Ça fait vingt-deux mois qu’Apple Intelligence existe. Vingt-deux mois que la fonctionnalité résume vos e-mails, retouche vos photos et rédige vos brouillons de texte aux quatre coins du globe, partout, sauf en Chine. Ce vide s’explique tout simplement : Pékin refuse catégoriquement qu’un modèle d’intelligence artificielle étrangère opère sur le sol chinois sans passer par une case obligatoire, l’homologation gouvernementale. Cette semaine, Apple a enfin obtenu le fameux sésame mais à un prix qu’on n’attendait pas forcément : la marque à la pomme doit littéralement louer l’intelligence artificielle de deux concurrents locaux, Alibaba et Baidu, pour faire tourner ses propres fonctionnalités sur les iPhones chinois.

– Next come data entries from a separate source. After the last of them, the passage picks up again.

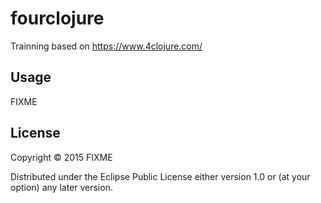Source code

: # fourclojure

Trainning based on https://www.4clojure.com/

## Usage

FIXME

## License

Copyright © 2015 FIXME

Distributed under the Eclipse Public License either version 1.0 or (at
your option) any later version.

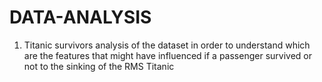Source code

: # DATA-ANALYSIS

1. Titanic survivors analysis of the dataset in order to understand which are the features that might have influenced if a passenger survived or not to the sinking of the RMS Titanic 
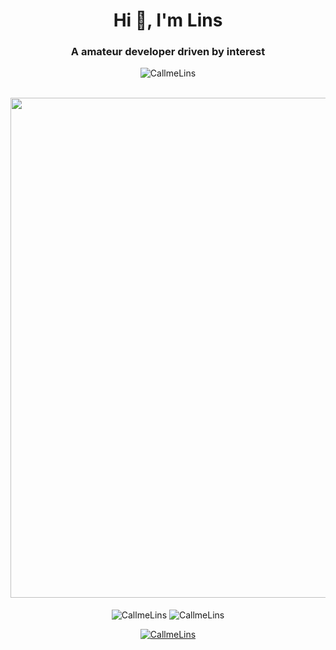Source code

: <h1 align="center">Hi 👋, I'm Lins</h1>
<h3 align="center">A amateur developer driven by interest</h3>

<p align="center"> <img src="https://komarev.com/ghpvc/?username=CallmeLins&label=Profile%20views&color=0e75b6&style=flat" alt="CallmeLins" /> </p>

<p align="center">
<br/>
<img width="800" src="https://github-readme-activity-graph.vercel.app/graph?username=CallmeLins&theme=github-compact&hide_border=true&area=true&custom_title=Contribution%20Graph" />
<br/>
<br/>
<img align="center" src="https://github-readme-stats.vercel.app/api?username=CallmeLins&show_icons=true&locale=en&hide=issues" alt="CallmeLins" />
<img align="center" src="https://github-readme-stats.vercel.app/api/top-langs?username=CallmeLins&show_icons=true&locale=en&layout=compact" alt="CallmeLins" />
<br/>
</p>

<p align="center"> <a href="https://github.com/ryo-ma/github-profile-trophy"><img src="https://github-profile-trophy.vercel.app/?username=CallmeLins" alt="CallmeLins" /></a> </p>
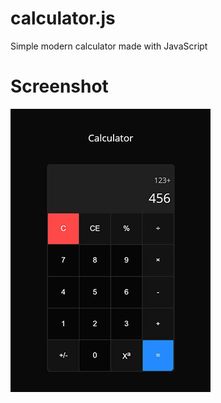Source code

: # calculator.js 
Simple modern calculator made with JavaScript

# Screenshot

![Screenshot](screenshot.jpg)
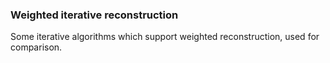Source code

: ### Weighted iterative reconstruction

Some iterative algorithms which support weighted reconstruction, used for comparison.
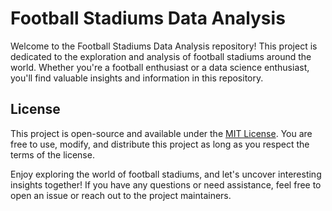 # Football Stadiums Data Analysis

Welcome to the Football Stadiums Data Analysis repository! This project is dedicated to the exploration and analysis of football stadiums around the world. Whether you're a football enthusiast or a data science enthusiast, you'll find valuable insights and information in this repository.

## License

This project is open-source and available under the [MIT License](License). You are free to use, modify, and distribute this project as long as you respect the terms of the license.

Enjoy exploring the world of football stadiums, and let's uncover interesting insights together! If you have any questions or need assistance, feel free to open an issue or reach out to the project maintainers.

| 🔍 Pourquoi la Chine bloque-t-elle les IA étrangères ? En Chine, toute intelligence artificielle générative destinée au grand public doit être enregistrée et validée par la Cyberspace Administration of China (CAC), l’organe de régulation d’Internet du pays. Cette exigence vise, entre autres, à s’assurer que les réponses générées par le modèle respectent le cadre réglementaire local notamment en matière de contenus politiquement sensibles. Aucun modèle étranger n’a, à ce jour, réussi à passer cette barrière, ce qui explique pourquoi même un mastodonte comme Apple, l’entreprise la plus valorisée au monde, se retrouve contraint de « sous-traiter » l’intelligence de son assistant IA à un partenaire local déjà homologué. |
Ce qui vient d’être officiellement approuvé
La Cyberspace Administration of China a publié, le 15 juillet 2026, un avis confirmant l’homologation d’Apple Intelligence pour le marché chinois, aux côtés de six autres services d’IA embarqués sur smartphone, dont ceux de Samsung et de Huawei. L’accord repose sur l’intégration du modèle Qwen d’Alibaba, également connu sous le nom Tongyi Qianwen, au cœur des fonctionnalités d’Apple Intelligence sur iOS, iPadOS, macOS et visionOS pour les utilisateurs chinois.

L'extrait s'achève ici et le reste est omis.